St Vincent's Church in Caythorpe
St Vincent's Church in Caythorpe

Work will start this autumn to complete the restoration of a 700-year-old village church, after Heritage Lottery funding was agreed.

Almost £190,000 has been awarded to St Vincent’s Church in Caythorpe for work on the the nave roof, porch, monuments and stained glass windows.

Some of the money will also be used to research and promote the fascinating history of the church, which is one of the county’s most historic buildings and is Grade I listed.

The latest award follows completion of restoration work early last year to the spire, tower and part of the roof.

The latest project will help to ensure the church can be used more widely by the community and will also help research its links with a dramatic episode in the Second World War.

The church was adopted by the 216 Parachute Regiment Signals Squadron as their mother church following Operation Market Garden, the daring but ultimately unsuccessful attempt by Allied troops to capture bridges in the German-occupied Netherlands. The squadron was billeted in the village prior to the drop and two stained glass windows in the church are dedicated to the regiment.

The research will be carried out in collaboration with Sir William Robertson Academy, Welbourn, and the findings exhibited in the church next year and on a website.

Research will also be carried out on the names on the war memorial and there will be new guides developed for children and adults.

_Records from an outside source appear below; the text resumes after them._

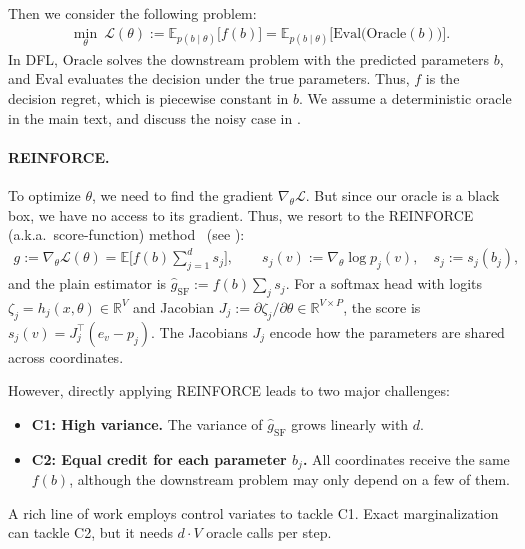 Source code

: \documentclass[10pt]{article}
\providecommand{\E}{\mathbb{E}}
\providecommand{\gL}{\mathcal{L}}
\providecommand{\R}{\mathbb{R}}
\theoremstyle{plain}
\theoremstyle{definition}
\theoremstyle{remark}
\theoremstyle{definition}
\newcommand{\score}[1]{s_{#1}}               %
\newcommand{\gtrue}{g}                       %
\newcommand{\rf}{\hat g_{\mathrm{SF}}}       %
\newcommand{\pj}[1]{p_{#1}}                  %
\begin{document}
Then we consider the following problem:
\begin{align}\label{eq:objective}
    \min_{\theta}\ \gL(\theta):=\E_{p(b\mid\theta)}\big[f(b)\big]=\E_{p(b\mid\theta)}\big[\mathrm{Eval}\big(\mathrm{Oracle}(b)\big)\big].
\end{align}
In DFL, $\mathrm{Oracle}$ solves the downstream problem with the predicted parameters $b$, and $\mathrm{Eval}$ evaluates the decision under the true parameters. Thus, $f$ is the decision regret, which is piecewise constant in $b$. We assume a deterministic oracle in the main text, and discuss the noisy case in .

\paragraph{REINFORCE.}
To optimize $\theta$, we need to find the gradient $\nabla_\theta\gL$. But since our oracle is a black box, we have no access to its gradient. Thus, we resort to the REINFORCE (a.k.a.\ score-function) method~\cite{williams1992} (see ):
\begin{align}\label{eq:sf}
    \gtrue:=\nabla_\theta\gL(\theta)=\E\Big[f(b)\sum_{j=1}^{d}\score{j}\Big],
    \qquad
    \score{j}(v):=\nabla_\theta\log\pj{j}(v),\quad \score{j}:=\score{j}(b_j),
\end{align}
and the plain estimator is $\rf:=f(b)\sum_j\score{j}$. For a softmax head with logits $\zeta_j=h_j(x,\theta)\in\R^{V}$ and Jacobian $J_j:=\partial\zeta_j/\partial\theta\in\R^{V\times P}$, the score is $\score{j}(v)=J_j^{\top}(e_v-\pj{j})$. The Jacobians $J_j$ encode how the parameters are shared across coordinates.

However, directly applying REINFORCE leads to two major challenges:
\begin{itemize}
    \item \textbf{C1: High variance.} The variance of $\rf$ grows linearly with $d$.
    \item \textbf{C2: Equal credit for each parameter $b_j$.} All coordinates receive the same $f(b)$, although the downstream problem may only depend on a few of them.
\end{itemize}
A rich line of work employs control variates to tackle C1. Exact marginalization can tackle C2, but it needs $d\cdot V$ oracle calls per step.
\end{document}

In addition a children’s trail, new church guide book, and war memorial booklet will also be developed.

Janet Avison, vice-chairman of the parochial church council, said: “We are thrilled the work can begin this autumn and the projects will throw new light on the history of the village and church. St Vincent’s Church is over 700 years old and it is wonderful to know that we are now able to preserve it for another century and that it will have modern facilities to allow greater use.”